Go through the data below. Pull out every line that has the word "FOOTPRINT".

****************************************

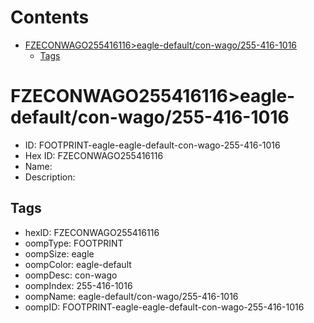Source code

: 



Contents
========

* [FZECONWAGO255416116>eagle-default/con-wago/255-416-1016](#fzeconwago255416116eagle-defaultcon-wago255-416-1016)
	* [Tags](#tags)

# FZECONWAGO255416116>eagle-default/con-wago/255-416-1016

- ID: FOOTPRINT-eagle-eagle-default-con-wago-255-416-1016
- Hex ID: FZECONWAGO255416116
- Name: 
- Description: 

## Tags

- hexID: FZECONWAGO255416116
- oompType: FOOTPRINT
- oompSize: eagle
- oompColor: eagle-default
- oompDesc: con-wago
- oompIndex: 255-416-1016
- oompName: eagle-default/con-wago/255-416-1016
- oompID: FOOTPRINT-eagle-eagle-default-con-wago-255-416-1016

****************************************

◆ Result for this exercise ◆
- ID: FOOTPRINT-eagle-eagle-default-con-wago-255-416-1016
- oompType: FOOTPRINT
- oompID: FOOTPRINT-eagle-eagle-default-con-wago-255-416-1016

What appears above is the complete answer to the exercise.